The records are to be restated in their entirety, word for word.

═════ Information supplied ═════

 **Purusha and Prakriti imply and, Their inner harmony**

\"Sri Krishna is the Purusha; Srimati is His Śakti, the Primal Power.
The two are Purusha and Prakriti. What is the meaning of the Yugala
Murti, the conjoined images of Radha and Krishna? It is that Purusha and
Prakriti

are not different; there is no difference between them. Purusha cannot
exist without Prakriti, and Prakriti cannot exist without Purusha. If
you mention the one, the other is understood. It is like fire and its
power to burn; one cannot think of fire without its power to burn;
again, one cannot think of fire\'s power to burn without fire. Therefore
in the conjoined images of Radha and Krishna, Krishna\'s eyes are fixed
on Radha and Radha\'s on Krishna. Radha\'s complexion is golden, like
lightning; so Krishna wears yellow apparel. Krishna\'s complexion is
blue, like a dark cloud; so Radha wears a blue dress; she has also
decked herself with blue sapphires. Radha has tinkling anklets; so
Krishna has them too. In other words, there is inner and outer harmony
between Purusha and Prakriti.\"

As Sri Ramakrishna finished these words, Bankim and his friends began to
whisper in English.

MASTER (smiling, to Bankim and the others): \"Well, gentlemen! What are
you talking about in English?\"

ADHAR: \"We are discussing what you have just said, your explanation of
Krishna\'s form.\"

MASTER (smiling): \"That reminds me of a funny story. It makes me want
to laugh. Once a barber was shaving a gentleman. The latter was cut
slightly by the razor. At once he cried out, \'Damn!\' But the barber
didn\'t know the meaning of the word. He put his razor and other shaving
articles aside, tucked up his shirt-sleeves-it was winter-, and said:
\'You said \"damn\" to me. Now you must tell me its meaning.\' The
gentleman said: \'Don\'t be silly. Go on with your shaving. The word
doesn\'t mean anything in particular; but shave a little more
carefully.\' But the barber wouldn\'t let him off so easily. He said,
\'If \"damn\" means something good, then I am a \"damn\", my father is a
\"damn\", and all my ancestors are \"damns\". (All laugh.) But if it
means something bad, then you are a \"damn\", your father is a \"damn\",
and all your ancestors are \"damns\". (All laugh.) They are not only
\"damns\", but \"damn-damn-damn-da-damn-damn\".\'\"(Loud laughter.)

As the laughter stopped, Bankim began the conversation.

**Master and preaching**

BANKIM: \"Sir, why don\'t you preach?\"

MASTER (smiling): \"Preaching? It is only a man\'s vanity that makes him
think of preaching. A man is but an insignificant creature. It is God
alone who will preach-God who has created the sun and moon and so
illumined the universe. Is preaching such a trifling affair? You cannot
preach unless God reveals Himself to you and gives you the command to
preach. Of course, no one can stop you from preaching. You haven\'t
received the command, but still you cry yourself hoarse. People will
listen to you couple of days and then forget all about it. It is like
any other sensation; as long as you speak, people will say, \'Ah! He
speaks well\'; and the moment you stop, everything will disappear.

═════

## [Output]
 **Purusha and Prakriti imply and, Their inner harmony**

\"Sri Krishna is the Purusha; Srimati is His Śakti, the Primal Power.
The two are Purusha and Prakriti. What is the meaning of the Yugala
Murti, the conjoined images of Radha and Krishna? It is that Purusha and
Prakriti

are not different; there is no difference between them. Purusha cannot
exist without Prakriti, and Prakriti cannot exist without Purusha. If
you mention the one, the other is understood. It is like fire and its
power to burn; one cannot think of fire without its power to burn;
again, one cannot think of fire\'s power to burn without fire. Therefore
in the conjoined images of Radha and Krishna, Krishna\'s eyes are fixed
on Radha and Radha\'s on Krishna. Radha\'s complexion is golden, like
lightning; so Krishna wears yellow apparel. Krishna\'s complexion is
blue, like a dark cloud; so Radha wears a blue dress; she has also
decked herself with blue sapphires. Radha has tinkling anklets; so
Krishna has them too. In other words, there is inner and outer harmony
between Purusha and Prakriti.\"

As Sri Ramakrishna finished these words, Bankim and his friends began to
whisper in English.

MASTER (smiling, to Bankim and the others): \"Well, gentlemen! What are
you talking about in English?\"

ADHAR: \"We are discussing what you have just said, your explanation of
Krishna\'s form.\"

MASTER (smiling): \"That reminds me of a funny story. It makes me want
to laugh. Once a barber was shaving a gentleman. The latter was cut
slightly by the razor. At once he cried out, \'Damn!\' But the barber
didn\'t know the meaning of the word. He put his razor and other shaving
articles aside, tucked up his shirt-sleeves-it was winter-, and said:
\'You said \"damn\" to me. Now you must tell me its meaning.\' The
gentleman said: \'Don\'t be silly. Go on with your shaving. The word
doesn\'t mean anything in particular; but shave a little more
carefully.\' But the barber wouldn\'t let him off so easily. He said,
\'If \"damn\" means something good, then I am a \"damn\", my father is a
\"damn\", and all my ancestors are \"damns\". (All laugh.) But if it
means something bad, then you are a \"damn\", your father is a \"damn\",
and all your ancestors are \"damns\". (All laugh.) They are not only
\"damns\", but \"damn-damn-damn-da-damn-damn\".\'\"(Loud laughter.)

As the laughter stopped, Bankim began the conversation.

**Master and preaching**

BANKIM: \"Sir, why don\'t you preach?\"

MASTER (smiling): \"Preaching? It is only a man\'s vanity that makes him
think of preaching. A man is but an insignificant creature. It is God
alone who will preach-God who has created the sun and moon and so
illumined the universe. Is preaching such a trifling affair? You cannot
preach unless God reveals Himself to you and gives you the command to
preach. Of course, no one can stop you from preaching. You haven\'t
received the command, but still you cry yourself hoarse. People will
listen to you couple of days and then forget all about it. It is like
any other sensation; as long as you speak, people will say, \'Ah! He
speaks well\'; and the moment you stop, everything will disappear.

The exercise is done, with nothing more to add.